The Chancellor is ramping up the pressure on the banks by giving them two weeks to sign up to a (voluntary) code. Or what?

by Dave Waller
Last Updated: 09 Nov 2010
Apparently only four of the UK's biggest 15 banks have signed up to a Government code of conduct on taxation, which sets out how they should behave in relation to their tax affairs (or those of their clients). Since the code came in under Labour back in June 2009, that's hardly an inspiring rate of take-up. Now George Osborne has opened up yet another front in the Coalition's ongoing battle with the banks by pledging to make the rest sign within a fortnight. And with the Spending Review imminent, it'll be very difficult for them to turn him down...

While Lloyds, RBS and Northern Rock have all signed, the only bank without substantial state ownership to do so is Standard Chartered. Others like HSBC, Santander and Barclays have kept all their t’s non-crossed and their i’s conspicuously undotted. According to the Guardian (for whom this issue is a particular hobby horse) Barclays apparently believes it already complies, and HSBC is minded to sign up - although the fact it hasn’t yet done so in 16 months suggests a pen that’s hardly racing to that dotted line.

The code is designed to instil a sense among banks of the wider repercussions of how they act – or advise their clients to act – around tax avoidance; it recommends that banks adhere to the spirit rather than just the letter of the law when advising on such schemes. And the stakes are high: according to a tax expert commissioned by the TUC, the banks could avoid as much as £19bn in tax over the next few years by offsetting their recent losses against future profits.

Since the Exchequer needs every penny it can get at the moment, Osborne is on the warpath, promising to make the banks comply by November. The timing of this is surely significant: banks are already public enemy number one, and when the axe starts falling after Wednesday, their tax shenanigans (not to mention their fat bonuses) will be even less palatable to the wider public.
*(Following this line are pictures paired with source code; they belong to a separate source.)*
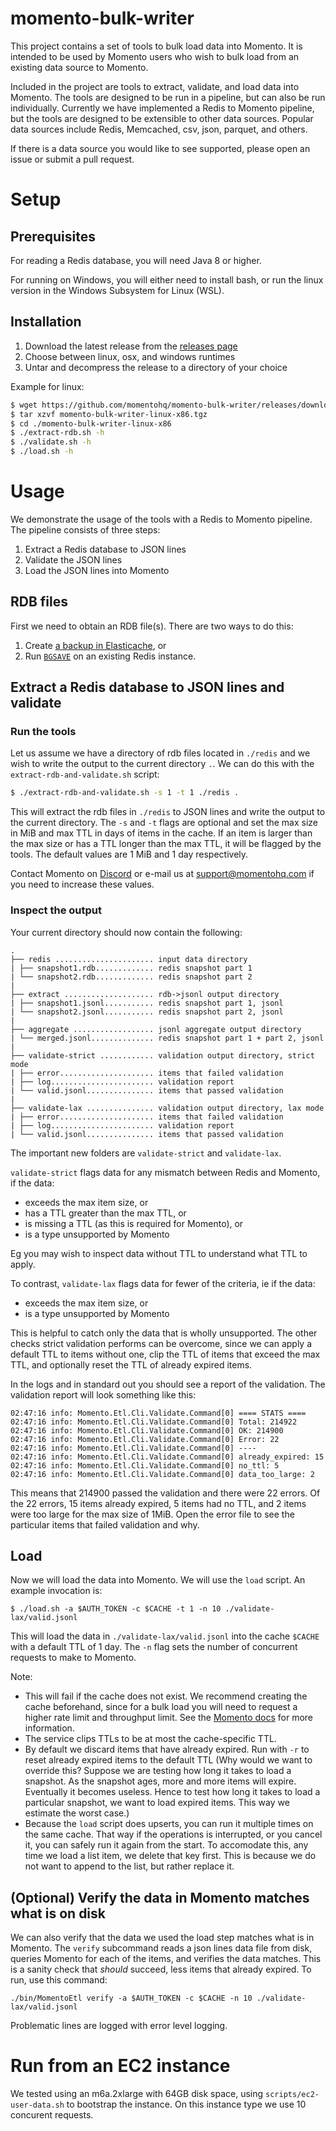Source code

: # momento-bulk-writer

This project contains a set of tools to bulk load data into Momento. It is intended to be used by Momento users who wish to bulk load from an existing data source to Momento.

Included in the project are tools to extract, validate, and load data into Momento. The tools are designed to be run in a pipeline, but can also be run individually.
Currently we have implemented a Redis to Momento pipeline, but the tools are designed to be extensible to other data sources. Popular data sources include Redis, Memcached, csv, json, parquet, and others.

If there is a data source you would like to see supported, please open an issue or submit a pull request.

# Setup

## Prerequisites

For reading a Redis database, you will need Java 8 or higher.

For running on Windows, you will either need to install bash, or run the linux version in the Windows Subsystem for Linux (WSL).

## Installation

1. Download the latest release from the [releases page]()
2. Choose between linux, osx, and windows runtimes
3. Untar and decompress the release to a directory of your choice

Example for linux:

```bash
$ wget https://github.com/momentohq/momento-bulk-writer/releases/download/${version}/momento-bulk-writer-linux-x86.tgz
$ tar xzvf momento-bulk-writer-linux-x86.tgz
$ cd ./momento-bulk-writer-linux-x86
$ ./extract-rdb.sh -h
$ ./validate.sh -h
$ ./load.sh -h
```

# Usage

We demonstrate the usage of the tools with a Redis to Momento pipeline. The pipeline consists of three steps:

1. Extract a Redis database to JSON lines
2. Validate the JSON lines
3. Load the JSON lines into Momento

## RDB files

First we need to obtain an RDB file(s). There are two ways to do this:

1. Create [a backup in Elasticache](https://docs.aws.amazon.com/AmazonElastiCache/latest/red-ug/backups-manual.html), or
2. Run [`BGSAVE`](https://redis.io/commands/bgsave/) on an existing Redis instance.

## Extract a Redis database to JSON lines and validate

### Run the tools

Let us assume we have a directory of rdb files located in `./redis` and we wish to write the output to the current directory `.`. We can do this with the `extract-rdb-and-validate.sh` script:

```bash
$ ./extract-rdb-and-validate.sh -s 1 -t 1 ./redis .
```

This will extract the rdb files in `./redis` to JSON lines and write the output to the current directory. The `-s` and `-t` flags are optional and set the max size in MiB and max TTL in days of items in the cache. If an item is larger than the max size or has a TTL longer than the max TTL, it will be flagged by the tools. The default values are 1 MiB and 1 day respectively.

Contact Momento on [Discord](https://discord.com/invite/3HkAKjUZGq) or e-mail us at [support@momentohq.com](mailto:support@momentohq.com) if you need to increase these values.

### Inspect the output

Your current directory should now contain the following:

```
.
├── redis ...................... input data directory
| ├── snapshot1.rdb............. redis snapshot part 1
| └── snapshot2.rdb............. redis snapshot part 2
|
├── extract .................... rdb->jsonl output directory
| ├── snapshot1.jsonl........... redis snapshot part 1, jsonl
| └── snapshot2.jsonl........... redis snapshot part 2, jsonl
|
├── aggregate .................. jsonl aggregate output directory
| └── merged.jsonl.............. redis snapshot part 1 + part 2, jsonl
|
├── validate-strict ............ validation output directory, strict mode
| ├── error..................... items that failed validation
| ├── log....................... validation report
| └── valid.jsonl............... items that passed validation
|
├── validate-lax ............... validation output directory, lax mode
| ├── error..................... items that failed validation
| ├── log....................... validation report
| └── valid.jsonl............... items that passed validation
```

The important new folders are `validate-strict` and `validate-lax`.

`validate-strict` flags data for any mismatch between Redis and Momento, if the data:

- exceeds the max item size, or
- has a TTL greater than the max TTL, or
- is missing a TTL (as this is required for Momento), or
- is a type unsupported by Momento

Eg you may wish to inspect data without TTL to understand what TTL to apply.

To contrast, `validate-lax` flags data for fewer of the criteria, ie if the data:

- exceeds the max item size, or
- is a type unsupported by Momento

This is helpful to catch only the data that is wholly unsupported. The other checks strict validation performs can be overcome, since we can apply a default TTL to items without one, clip the TTL of items that exceed the max TTL, and optionally reset the TTL of already expired items.

In the logs and in standard out you should see a report of the validation. The validation report will look something like this:

```
02:47:16 info: Momento.Etl.Cli.Validate.Command[0] ==== STATS ====
02:47:16 info: Momento.Etl.Cli.Validate.Command[0] Total: 214922
02:47:16 info: Momento.Etl.Cli.Validate.Command[0] OK: 214900
02:47:16 info: Momento.Etl.Cli.Validate.Command[0] Error: 22
02:47:16 info: Momento.Etl.Cli.Validate.Command[0] ----
02:47:16 info: Momento.Etl.Cli.Validate.Command[0] already_expired: 15
02:47:16 info: Momento.Etl.Cli.Validate.Command[0] no_ttl: 5
02:47:16 info: Momento.Etl.Cli.Validate.Command[0] data_too_large: 2
```

This means that 214900 passed the validation and there were 22 errors. Of the 22 errors, 15 items already expired, 5 items had no TTL, and 2 items were too large for the max size of 1MiB. Open the error file to see the particular items that failed validation and why.

## Load

Now we will load the data into Momento. We will use the `load` script. An example invocation is:

```
$ ./load.sh -a $AUTH_TOKEN -c $CACHE -t 1 -n 10 ./validate-lax/valid.jsonl
```

This will load the data in `./validate-lax/valid.jsonl` into the cache `$CACHE` with a default TTL of 1 day. The `-n` flag sets the number of concurrent requests to make to Momento.

Note:

- This will fail if the cache does not exist. We recommend creating the cache beforehand, since for a bulk load you will need to request a higher rate limit and throughput limit. See the [Momento docs](https://docs.momentohq.com) for more information.
- The service clips TTLs to be at most the cache-specific TTL.
- By default we discard items that have already expired. Run with `-r` to reset already expired items to the default TTL (Why would we want to override this? Suppose we are testing how long it takes to load a snapshot. As the snapshot ages, more and more items will expire. Eventually it becomes useless. Hence to test how long it takes to load a particular snapshot, we want to load expired items. This way we estimate the worst case.)
- Because the `load` script does upserts, you can run it multiple times on the same cache. That way if the operations is interrupted, or you cancel it, you can safely run it again from the start. To accomodate this, any time we load a list item, we delete that key first. This is because we do not want to append to the list, but rather replace it.

## (Optional) Verify the data in Momento matches what is on disk

We can also verify that the data we used the load step matches what is in Momento. The `verify` subcommand reads a json lines data file from disk, queries Momento for each of the items, and verifies the data matches. This is a sanity check that _should_ succeed, less items that already expired. To run, use this command:

`./bin/MomentoEtl verify -a $AUTH_TOKEN -c $CACHE -n 10 ./validate-lax/valid.jsonl`

Problematic lines are logged with error level logging.

# Run from an EC2 instance

We tested using an m6a.2xlarge with 64GB disk space, using `scripts/ec2-user-data.sh` to bootstrap the instance. On this instance type we use 10 concurent requests.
So it's going to be tricky for them to say no, regardless of what they really think of the plan. And even if we're not sure what the Chancellor can actually do if they opt to play hardball.

We're already seeing some signs of the banks moderating their approach: Barclays chief John Varley has been telling the FT how sensible the new Basel III rules are, while even Goldman Sachs is reportedly planning to turn over a new leaf in the way it reports and relates to the outside world. With bonus season looming, they need to start building bridges fast. This might be one way of doing it - even though the cost to the bottom line in the short term may be painful.